[Items from a dataset]

# # # #

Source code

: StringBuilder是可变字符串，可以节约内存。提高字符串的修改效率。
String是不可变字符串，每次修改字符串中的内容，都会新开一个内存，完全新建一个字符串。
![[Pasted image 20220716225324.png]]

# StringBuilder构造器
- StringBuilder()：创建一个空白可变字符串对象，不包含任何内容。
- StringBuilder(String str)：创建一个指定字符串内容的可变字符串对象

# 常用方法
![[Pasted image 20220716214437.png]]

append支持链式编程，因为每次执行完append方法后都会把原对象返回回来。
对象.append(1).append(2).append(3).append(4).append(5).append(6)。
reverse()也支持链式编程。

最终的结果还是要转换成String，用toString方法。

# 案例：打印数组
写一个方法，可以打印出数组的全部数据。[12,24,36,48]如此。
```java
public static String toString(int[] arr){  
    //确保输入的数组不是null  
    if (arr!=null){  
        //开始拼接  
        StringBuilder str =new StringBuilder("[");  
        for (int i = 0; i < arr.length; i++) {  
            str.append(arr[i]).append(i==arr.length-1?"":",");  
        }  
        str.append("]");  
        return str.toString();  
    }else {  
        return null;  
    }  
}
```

# # # #

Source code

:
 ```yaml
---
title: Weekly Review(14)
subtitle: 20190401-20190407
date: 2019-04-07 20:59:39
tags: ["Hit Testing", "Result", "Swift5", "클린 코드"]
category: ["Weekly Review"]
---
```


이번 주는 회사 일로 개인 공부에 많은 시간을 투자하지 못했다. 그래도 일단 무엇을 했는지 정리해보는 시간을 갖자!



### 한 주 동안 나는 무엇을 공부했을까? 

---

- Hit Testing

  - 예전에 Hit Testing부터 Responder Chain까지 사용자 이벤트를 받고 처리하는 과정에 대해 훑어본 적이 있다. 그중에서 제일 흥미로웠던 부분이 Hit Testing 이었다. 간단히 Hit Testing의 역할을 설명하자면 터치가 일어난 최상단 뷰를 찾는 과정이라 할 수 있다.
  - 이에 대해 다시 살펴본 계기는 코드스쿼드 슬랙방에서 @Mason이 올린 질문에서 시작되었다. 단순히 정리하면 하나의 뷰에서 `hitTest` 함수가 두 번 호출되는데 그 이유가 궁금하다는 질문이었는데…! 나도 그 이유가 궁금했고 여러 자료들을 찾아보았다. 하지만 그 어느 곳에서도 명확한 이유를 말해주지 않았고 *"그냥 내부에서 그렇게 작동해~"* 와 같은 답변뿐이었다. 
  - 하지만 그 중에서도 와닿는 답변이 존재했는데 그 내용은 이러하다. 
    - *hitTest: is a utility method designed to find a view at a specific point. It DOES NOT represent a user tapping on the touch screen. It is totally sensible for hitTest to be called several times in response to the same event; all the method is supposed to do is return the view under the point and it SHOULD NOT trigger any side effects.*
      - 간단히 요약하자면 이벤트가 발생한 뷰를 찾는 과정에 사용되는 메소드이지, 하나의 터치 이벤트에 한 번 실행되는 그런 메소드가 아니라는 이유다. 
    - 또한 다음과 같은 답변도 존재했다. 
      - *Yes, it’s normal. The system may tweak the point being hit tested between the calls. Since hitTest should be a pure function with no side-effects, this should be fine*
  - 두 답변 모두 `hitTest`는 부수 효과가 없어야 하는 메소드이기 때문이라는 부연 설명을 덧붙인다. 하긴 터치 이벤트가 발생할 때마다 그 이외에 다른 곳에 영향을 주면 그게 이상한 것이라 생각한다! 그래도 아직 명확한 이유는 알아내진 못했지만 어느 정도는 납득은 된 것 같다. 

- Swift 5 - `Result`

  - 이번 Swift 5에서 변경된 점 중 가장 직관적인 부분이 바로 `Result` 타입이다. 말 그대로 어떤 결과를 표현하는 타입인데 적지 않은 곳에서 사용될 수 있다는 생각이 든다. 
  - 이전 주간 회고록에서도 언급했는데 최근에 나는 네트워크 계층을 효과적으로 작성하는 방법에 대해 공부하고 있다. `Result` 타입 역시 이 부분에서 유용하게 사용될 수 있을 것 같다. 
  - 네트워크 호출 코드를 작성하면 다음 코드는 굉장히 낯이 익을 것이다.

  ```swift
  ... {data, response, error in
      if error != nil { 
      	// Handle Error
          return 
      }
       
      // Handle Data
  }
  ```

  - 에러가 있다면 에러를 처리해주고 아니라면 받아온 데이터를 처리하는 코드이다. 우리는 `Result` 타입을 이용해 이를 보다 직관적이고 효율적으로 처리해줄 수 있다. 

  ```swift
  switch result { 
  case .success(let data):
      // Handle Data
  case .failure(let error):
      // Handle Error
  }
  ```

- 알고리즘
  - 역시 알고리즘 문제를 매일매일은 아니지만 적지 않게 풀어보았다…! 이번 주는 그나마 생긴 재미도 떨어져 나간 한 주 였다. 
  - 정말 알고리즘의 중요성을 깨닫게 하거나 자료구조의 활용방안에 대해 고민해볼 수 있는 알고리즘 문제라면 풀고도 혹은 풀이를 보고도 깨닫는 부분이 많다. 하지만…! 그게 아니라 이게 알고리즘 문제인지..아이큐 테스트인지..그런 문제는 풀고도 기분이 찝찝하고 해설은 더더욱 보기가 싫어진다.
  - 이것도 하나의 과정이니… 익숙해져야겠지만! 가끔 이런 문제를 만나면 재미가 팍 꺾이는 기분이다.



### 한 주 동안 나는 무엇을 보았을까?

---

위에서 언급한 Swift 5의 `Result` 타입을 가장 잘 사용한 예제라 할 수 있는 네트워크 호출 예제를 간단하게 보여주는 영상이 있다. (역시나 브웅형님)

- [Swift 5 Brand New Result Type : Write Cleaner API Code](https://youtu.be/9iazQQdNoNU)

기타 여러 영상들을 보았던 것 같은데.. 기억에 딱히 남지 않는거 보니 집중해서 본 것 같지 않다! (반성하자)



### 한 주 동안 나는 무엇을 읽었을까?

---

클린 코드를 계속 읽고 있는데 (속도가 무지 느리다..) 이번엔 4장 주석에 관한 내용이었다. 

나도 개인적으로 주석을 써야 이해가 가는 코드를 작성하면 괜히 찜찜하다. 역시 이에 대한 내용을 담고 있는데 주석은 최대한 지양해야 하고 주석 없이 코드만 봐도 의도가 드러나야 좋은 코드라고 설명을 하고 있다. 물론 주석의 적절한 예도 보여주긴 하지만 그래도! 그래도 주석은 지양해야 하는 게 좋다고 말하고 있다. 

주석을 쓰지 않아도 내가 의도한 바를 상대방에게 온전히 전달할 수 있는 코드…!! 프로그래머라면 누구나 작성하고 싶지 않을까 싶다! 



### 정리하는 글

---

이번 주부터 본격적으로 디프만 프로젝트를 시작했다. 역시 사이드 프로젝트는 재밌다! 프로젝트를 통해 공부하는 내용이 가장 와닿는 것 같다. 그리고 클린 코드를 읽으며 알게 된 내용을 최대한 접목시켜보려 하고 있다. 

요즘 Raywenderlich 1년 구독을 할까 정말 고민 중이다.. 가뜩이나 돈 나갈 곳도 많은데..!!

# # # #

_Task brief_: Filter the data for the string "Review" and copy every line that has it.

_Completed exercise_:
title: Weekly Review(14)
category: ["Weekly Review"]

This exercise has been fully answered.